→ **The problem**: Taking the line with "- если в одной" as the start, reproduce every line until the records end, exactly and with nothing added.

→ **Data extract**:
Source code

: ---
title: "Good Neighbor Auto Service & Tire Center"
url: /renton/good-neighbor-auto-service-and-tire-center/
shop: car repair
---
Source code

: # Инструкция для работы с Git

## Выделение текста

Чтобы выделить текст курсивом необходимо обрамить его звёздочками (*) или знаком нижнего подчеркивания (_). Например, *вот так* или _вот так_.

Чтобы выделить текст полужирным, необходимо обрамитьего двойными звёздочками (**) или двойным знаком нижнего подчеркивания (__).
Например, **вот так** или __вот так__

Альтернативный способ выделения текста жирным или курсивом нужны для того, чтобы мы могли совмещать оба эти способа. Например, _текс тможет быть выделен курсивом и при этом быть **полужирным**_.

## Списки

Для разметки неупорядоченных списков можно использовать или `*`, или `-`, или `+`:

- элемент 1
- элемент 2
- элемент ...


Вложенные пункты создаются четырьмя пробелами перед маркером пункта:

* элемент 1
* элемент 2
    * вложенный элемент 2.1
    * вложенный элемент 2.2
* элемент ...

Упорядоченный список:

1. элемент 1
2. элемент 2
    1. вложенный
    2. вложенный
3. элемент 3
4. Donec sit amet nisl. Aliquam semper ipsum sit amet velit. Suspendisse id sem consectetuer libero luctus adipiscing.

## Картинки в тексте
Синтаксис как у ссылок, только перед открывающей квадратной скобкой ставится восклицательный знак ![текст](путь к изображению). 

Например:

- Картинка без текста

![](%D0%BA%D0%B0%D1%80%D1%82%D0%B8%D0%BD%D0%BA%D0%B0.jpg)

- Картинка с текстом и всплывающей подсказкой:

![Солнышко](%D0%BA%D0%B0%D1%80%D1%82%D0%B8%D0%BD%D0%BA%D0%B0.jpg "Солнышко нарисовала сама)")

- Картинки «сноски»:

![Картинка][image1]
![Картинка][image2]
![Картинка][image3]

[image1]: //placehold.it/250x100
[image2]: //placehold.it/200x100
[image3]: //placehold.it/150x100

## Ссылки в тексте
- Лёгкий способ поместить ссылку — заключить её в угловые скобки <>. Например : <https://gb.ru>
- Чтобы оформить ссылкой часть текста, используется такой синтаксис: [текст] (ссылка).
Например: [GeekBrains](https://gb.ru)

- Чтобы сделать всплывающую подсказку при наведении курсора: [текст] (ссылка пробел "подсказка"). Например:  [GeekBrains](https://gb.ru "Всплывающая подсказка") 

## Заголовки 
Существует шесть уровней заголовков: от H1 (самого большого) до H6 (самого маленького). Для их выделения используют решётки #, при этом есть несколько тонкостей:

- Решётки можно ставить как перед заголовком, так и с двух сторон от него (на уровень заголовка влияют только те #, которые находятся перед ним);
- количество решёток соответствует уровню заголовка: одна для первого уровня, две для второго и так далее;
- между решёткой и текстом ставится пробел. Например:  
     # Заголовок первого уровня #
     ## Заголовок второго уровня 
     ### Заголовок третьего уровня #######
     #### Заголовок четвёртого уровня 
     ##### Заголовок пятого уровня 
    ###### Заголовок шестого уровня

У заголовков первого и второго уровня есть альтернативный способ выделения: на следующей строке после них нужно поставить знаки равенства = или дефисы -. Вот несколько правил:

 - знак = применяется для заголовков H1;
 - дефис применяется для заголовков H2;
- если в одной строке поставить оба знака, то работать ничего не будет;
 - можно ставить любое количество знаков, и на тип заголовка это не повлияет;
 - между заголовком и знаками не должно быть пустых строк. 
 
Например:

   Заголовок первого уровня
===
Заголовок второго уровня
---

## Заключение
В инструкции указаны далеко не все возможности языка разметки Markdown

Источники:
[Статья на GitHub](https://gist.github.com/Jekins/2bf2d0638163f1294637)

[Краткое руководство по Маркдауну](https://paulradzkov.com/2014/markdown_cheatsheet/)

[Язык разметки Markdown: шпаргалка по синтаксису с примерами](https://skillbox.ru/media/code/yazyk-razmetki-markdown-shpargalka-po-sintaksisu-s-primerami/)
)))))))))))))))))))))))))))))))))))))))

→ **Worked solution**:
- если в одной строке поставить оба знака, то работать ничего не будет;
 - можно ставить любое количество знаков, и на тип заголовка это не повлияет;
 - между заголовком и знаками не должно быть пустых строк. 
 
Например:

   Заголовок первого уровня
===
Заголовок второго уровня
---

## Заключение
В инструкции указаны далеко не все возможности языка разметки Markdown

Источники:
[Статья на GitHub](https://gist.github.com/Jekins/2bf2d0638163f1294637)

[Краткое руководство по Маркдауну](https://paulradzkov.com/2014/markdown_cheatsheet/)

[Язык разметки Markdown: шпаргалка по синтаксису с примерами](https://skillbox.ru/media/code/yazyk-razmetki-markdown-shpargalka-po-sintaksisu-s-primerami/)
)))))))))))))))))))))))))))))))))))))))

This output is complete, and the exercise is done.